S. noted. “Time-lapse imaging of host cell cultures of S. glycobacteria has revealed the surprising complexity of the life cycle of this unusual bacterium,” said Brooke Peterson, a senior scientist in the Mogus Laboratory.
Some Saccharomyces bacteria act as mother cells by attaching to the host cell and budding repeatedly to generate small swarm offspring, the researchers report. These little ones move on to search for new host cells. Some of the offspring in turn became mother cells, while others appeared to interact unproductively with the host.
The researchers believe that additional genetic manipulation studies will open the door to a broader understanding of the roles of what they describe as “the rich reserves of microbial dark matter that these organisms contain” and perhaps reveal biological mechanisms that have not yet been envisioned.
Reference: “Genetic manipulation of Patescibacteria provides mechanistic insights into microbial dark matter and abiotic lifestyle” by Yaxi Wang, Larry A. Gallagher, Pia A. Andrade, Andi Liu, Ian R. Humphreys, Serdar Turkarslan, Kevin J. Cutler, Mario. L. Arrieta-Ortiz, Yaqiao Li, Matthew C. Radey, Jeffrey S. McLean, Qian Cong, David Baker, Nitin S. Baliga, S. Brook Peterson and Joseph D. Mougous, September 7, 2023, cell.
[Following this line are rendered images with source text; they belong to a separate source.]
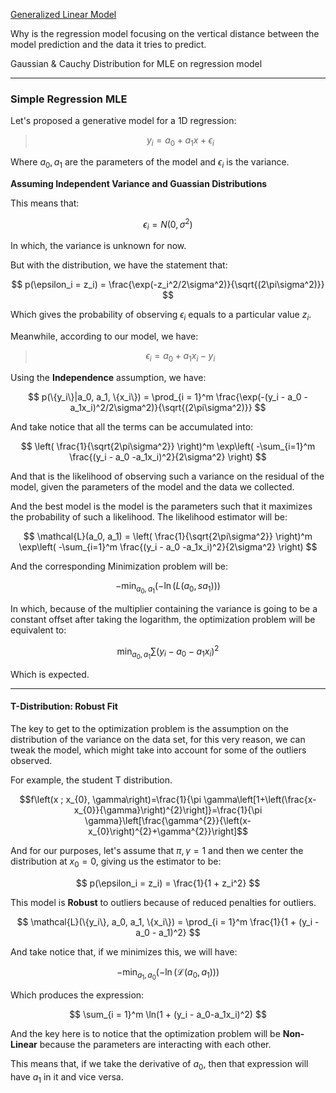 
[Generalized Linear Model](Generalized%20Linear%20Model.md)

Why is the regression model focusing on the vertical distance between the model prediction and the data it tries to predict. 

Gaussian & Cauchy Distribution for MLE on regression model

---
### **Simple Regression MLE** 

Let's proposed a generative model for a 1D regression:

> $$y_i = a_0 + a_1x + \epsilon_i$$

Where $a_0, a_1$ are the parameters of the model and $\epsilon_i$ is the variance. 

**Assuming Independent Variance and Guassian Distributions**

This means that: 

$$
\epsilon_i = N(0, \sigma^2)
$$

In which, the variance is unknown for now. 

But with the distribution, we have the statement that: 

$$
p(\epsilon_i = z_i) = \frac{\exp(-z_i^2/2\sigma^2)}{\sqrt{(2\pi\sigma^2)}}
$$

Which gives the probability of observing $\epsilon_i$ equals to a particular value $z_i$. 

Meanwhile, according to our model, we have: 

> $$\epsilon_i  = a_0 + a_1x_i - y_i$$

Using the **Independence** assumption, we have: 

$$
p(\{y_i\}|a_0, a_1, \{x_i\}) = \prod_{i = 1}^m 
\frac{\exp(-(y_i - a_0 -a_1x_i)^2/2\sigma^2)}{\sqrt{(2\pi\sigma^2)}}
$$

And take notice that all the terms can be accumulated into: 

$$
\left(
\frac{1}{\sqrt{2\pi\sigma^2}}
\right)^m
\exp\left(
-\sum_{i=1}^m
	\frac{(y_i - a_0 -a_1x_i)^2}{2\sigma^2}
\right)
$$

And that is the likelihood of observing such a variance on the residual of the model, given the parameters of the model and the data we collected. 

And the best model is the model is the parameters such that it maximizes the probability of such a likelihood. The likelihood estimator will be:

$$
\mathcal{L}(a_0, a_1) =
\left(
\frac{1}{\sqrt{2\pi\sigma^2}}
\right)^m
\exp\left(
-\sum_{i=1}^m
	\frac{(y_i - a_0 -a_1x_i)^2}{2\sigma^2}
\right)
$$

And the corresponding Minimization problem will be: 

$$
-\min_{a_0, a_1}( -\ln(L(a_0, sa_1)))
$$

In which, because of the multiplier containing the variance is going to be a constant offset after taking the logarithm, the optimization problem will be equivalent to: 

$$
\min_{a_0, a_1} \sum (y_i - a_0 - a_1x_i)^2
$$

Which is expected. 

---
#### **T-Distribution: Robust Fit**

The key to get to the optimization problem is the assumption on the distribution of the variance on the data set, for this very reason, we can tweak the model, which might take into account for some of the outliers observed. 

For example, the student T distribution. 

$$f\left(x ; x_{0}, \gamma\right)=\frac{1}{\pi \gamma\left[1+\left(\frac{x-x_{0}}{\gamma}\right)^{2}\right]}=\frac{1}{\pi \gamma}\left[\frac{\gamma^{2}}{\left(x-x_{0}\right)^{2}+\gamma^{2}}\right]$$

And for our purposes, let's assume that $\pi, \gamma = 1$ and then we center the distribution at $x_0 = 0$, giving us the estimator to be: 

$$
p(\epsilon_i = z_i) = \frac{1}{1 + z_i^2}
$$

This model is **Robust** to outliers because of reduced penalties for outliers. 

$$
\mathcal{L}(\{y_i\}, a_0, a_1, \{x_i\}) = 
\prod_{i = 1}^m
\frac{1}{1 + (y_i - a_0 - a_1)^2}
$$

And take notice that, if we minimizes this, we will have: 

$$
-\min_{a_1, a_0}(-\ln(\mathcal{L}(a_0, a_1)))
$$

Which produces the expression: 

$$
\sum_{i = 1}^m \ln(1 + (y_i - a_0-a_1x_i)^2)
$$

And the key here is to notice that the optimization problem will be **Non-Linear** because the parameters are interacting with each other. 

This means that, if we take the derivative of $a_0$, then that expression will have $a_1$ in it and vice versa.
doi: 10.1016/j.cell.2023.08.017
This collaborative and interdisciplinary study is enhanced by the newly established Center for Microbiome and Microbiome Interactions (mim_c), which is directed by Mojo. mim_c’s mission is to reduce barriers to microbiome research studies and foster collaboration by connecting with like-minded researchers from various disciplines. Here, mim_c was the catalyst that joined Mouugous’s lab with oral microbiome expert Jeffrey McLean in the Department of Periodontology at the University of Wisconsin School of Dentistry.
Lead authors on this study are Yaxi Wang and Larry A. Gallagher of the University of Wisconsin Department of Microbiology. Senior authors are Baliga, Peterson, and Mogus. Biochemists Qian Kong of the University of Texas Southwestern, David Becker and other researchers from the University of Wisconsin Medical Institute also contributed to the protein design, along with McLean.
Mogus and Baker are investigators at the Howard Hughes Medical Institute. Mogus holds the Lynn M. and Michael D. Garvey Chair at the University of Washington.
The study was supported by grants from National Institutes of HealthThe National Science Foundation, the Department of Defense’s Defense Threat Reduction Agency, the Bill & Melinda Gates Foundation, and the Welch Foundation.